6

6.338 Project Proposal:

A Resource Metering System (RMS) for Grid Services

Siddhartha Sen <sidsen@mit.edu>

Background

Grid Computing has emerged as a new field in distributed computing that addresses the so-called "Grid problem", which is defined as flexible, secure, coordinated resource sharing among dynamic collections of individuals, institutions, and resources [1]. Foster et. al. discuss the motivation behind Grid technologies and present an open Grid architecture in [1], which they formalize in [2] as the Open Grid Services Architecture (OGSA). The OGSA defines a uniform exposed service semantics called the Grid service, which is essentially a Web service that conforms to a set of (WSDL) interfaces and behaviors that define how clients interact with it.

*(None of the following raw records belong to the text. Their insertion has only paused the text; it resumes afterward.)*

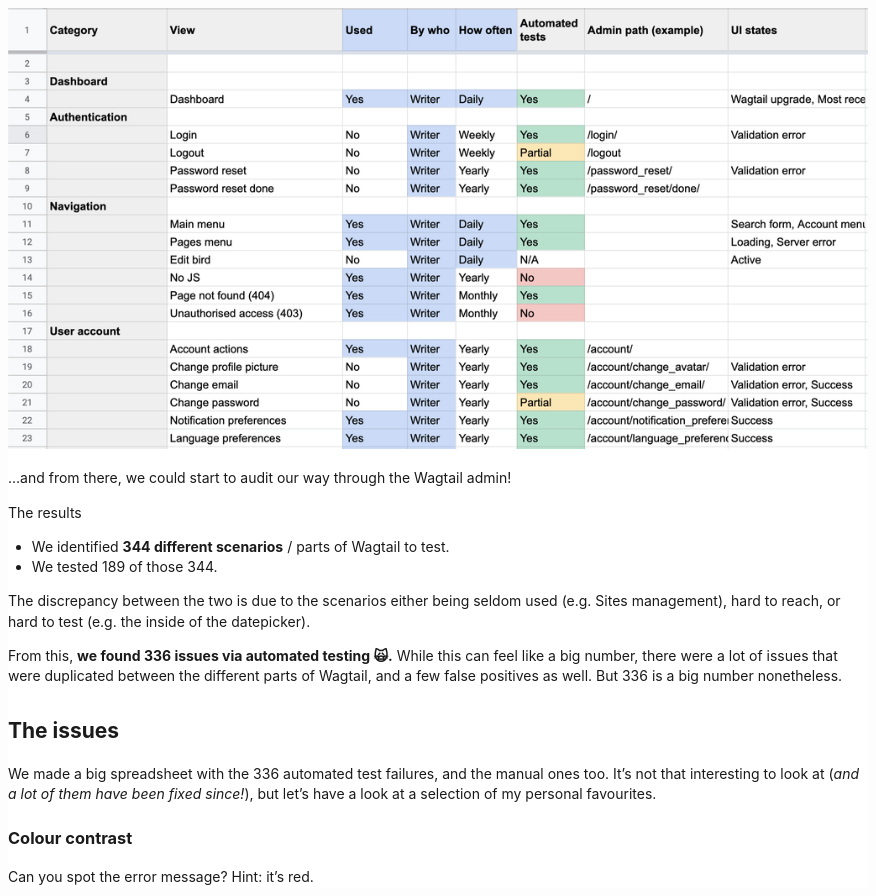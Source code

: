 ![Screenshot of a spreadsheet – different parts of Wagtail as rows, with columns for whether they are used or not, by whom, what states they can be in, and whether automated tests are set up or not](/images/blog/making-wagtail-accessible/ui-overview.png)

…and from there, we could start to audit our way through the Wagtail admin!

The results

- We identified **344 different scenarios** / parts of Wagtail to test.
- We tested 189 of those 344.

The discrepancy between the two is due to the scenarios either being seldom used (e.g. Sites management), hard to reach, or hard to test (e.g. the inside of the datepicker).

From this, **we found 336 issues via automated testing 🙀.** While this can feel like a big number, there were a lot of issues that were duplicated between the different parts of Wagtail, and a few false positives as well. But 336 is a big number nonetheless.

## The issues

We made a big spreadsheet with the 336 automated test failures, and the manual ones too. It’s not that interesting to look at (_and a lot of them have been fixed since!_), but let’s have a look at a selection of my personal favourites.

### Colour contrast

Can you spot the error message? Hint: it’s red.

Computational grid environments are generally discussed at the granularity of virtual organizations (VOs), or dynamic ensembles of resources, services, and people [2]. VOs are largely defined by the Grid services they operate and share. These services, in turn, tend to be highly decentralized and distributed over a variety of software, hardware, and human resources. The nature of this distribution places a burden on application developers to deliver qualities of service (QoS) across a collection of resources with heterogeneous and dynamic characteristics. The measurement of QoS—whether in terms of resource management or otherwise—is impossible without the presence of accurate resource metrics.

Motivation

For this reason, it is important to specify a mechanism for collecting resource metering information, or metrics, for tasks being performed by Grid services. A task here is analogous to a unit of work—as defined in DMTF’s Common Information Model (CIM) Metrics white paper [4]—and is the response of a Grid service to a request issued by a client. There is also a need to specify a means for publishing or exposing resource metrics to other Grid services within the same VO (or in other VOs, as the case may be). The availability of these metrics could benefit both the service providers as well as the clients. For example, a given VO may have one or more management services that perform internal accounting of the resources consumed (CPU time, memory, etc.) for each unit of work performed by the other (Grid) services. This data can then be used to generate performance reports for each service and determine whether any resources need to be reallocated to achieve the desired QoS. The VO may also have other management services that use the same resource metrics to provide useful feedback to clients—for example, informing a client of the amount of computing time a particular request took and generating a corresponding billing report.

Proposal

Currently, many standards and specifications exist or have been proposed for addressing different aspects of the resource metering problem, like APIs that applications can use to report transaction response times or data models for representing managed resources. This project will attempt to unify the different standards and technologies by presenting a complete Resource Metering System (RMS) for Grid services operating in a VO. The RMS provides a mechanism for collecting, publishing, and analyzing resource metrics for each unit of work performed by a Grid service. The value in designing a top-down solution like this one is three fold: 1) we can see how the different standards for resource management can be used to solve a real-world problem in Grid computing environments; 2) we can identify problems or inadequacies in the standards that are exposed when they are combined together; and 3) we can use the design as the basis for a real implementation that can be tested in existing VOs.

References

[1] Foster, I., Kesselman, C. and Tuecke, S. The Anatomy of the Grid: Enabling Scalable Virtual Organizations. International Journal of High Performance Computing Applications, 15 (3). 200-222. 2001. Available online: http://www.globus.org/research/papers/anatomy.pdf.

[2] Foster, I., Kesselman, C., Nick, J. and Tuecke, S. The Physiology of the Grid: An Open Grid Services Architecture for Distributed Systems Integration. Globus Project, 2002. Available online: http://www.globus.org/research/papers/ogsa.pdf.

[3] Definition of Architecture, Technical Plan and Evaluation Criteria for Scheduling, Resource Management, Security and Job Description. DataGrid WP1: Workload Management. Available online:

http://server11.infn.it/workload-grid/docs/wp1-pm9.pdf

[4] Common Information Model (CIM) Metrics Model, Version 2.6. Distributed Management Task Force, Inc. (DMTF), 2002. Available Online: http://www.dmtf.org/standards/documents/CIM/DSP0141.pdf.